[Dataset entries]
_ _ _ _

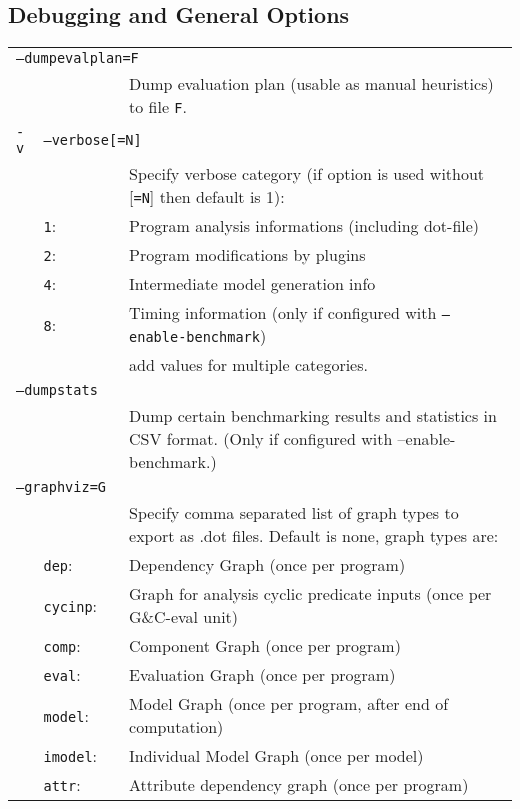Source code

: \documentclass[a4paper, titlepage]{article}
\begin{document}
\subsection{Debugging and General Options}
\begin{center}
\begin{longtable}{p{2.2cm}  p{2.5cm} p{0.6cm} p{6.3cm}  }
\multicolumn{4}{l}{\texttt{--dumpevalplan=F}}\\
& & & Dump evaluation plan (usable as manual heuristics) to file \texttt{F}.\\
\texttt{-v}& \multicolumn{3}{l}{\texttt{--verbose[=N]}}\\
& & & Specify verbose category (if option is used without [\texttt{=N}] then default is 1):\\
&\texttt{1}:&& Program analysis informations (including dot-file)\\
&\texttt{2}:&& Program modifications by plugins\\
&\texttt{4}:&& Intermediate model generation info\\
&\texttt{8}:&& Timing information (only if configured with \texttt{\texttt{--enable-benchmark}})\\
&&&add values for multiple categories.\\
\multicolumn{4}{l}{\texttt{--dumpstats}}\\
& & & Dump certain benchmarking results and statistics in CSV format. (Only if configured with --enable-benchmark.)\\
\multicolumn{4}{l}{\texttt{--graphviz=G}}\\
& & & Specify comma separated list of graph types to export as .dot files. Default is none, graph types are:\\
&\texttt{dep}:&& Dependency Graph (once per program)\\
&\texttt{cycinp}:&& Graph for analysis cyclic predicate inputs (once per G\&C-eval unit)\\
&\texttt{comp}:&& Component Graph (once per program)\\
&\texttt{eval}:&& Evaluation Graph (once per program)\\
&\texttt{model}:&& Model Graph (once per program, after end of computation)\\
&\texttt{imodel}:&& Individual Model Graph (once per model)\\
&\texttt{attr}:&& Attribute dependency graph (once per program)\\

\end{longtable}
\end{center}
\end{document}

_ _ _ _

[What is expected] Nothing but the lines from the one containing "per G\&C-eval unit)\\" to the end of the records above should appear, each copied exactly.

[Answer for this exercise]
&\texttt{cycinp}:&& Graph for analysis cyclic predicate inputs (once per G\&C-eval unit)\\
&\texttt{comp}:&& Component Graph (once per program)\\
&\texttt{eval}:&& Evaluation Graph (once per program)\\
&\texttt{model}:&& Model Graph (once per program, after end of computation)\\
&\texttt{imodel}:&& Individual Model Graph (once per model)\\
&\texttt{attr}:&& Attribute dependency graph (once per program)\\

\end{longtable}
\end{center}
\end{document}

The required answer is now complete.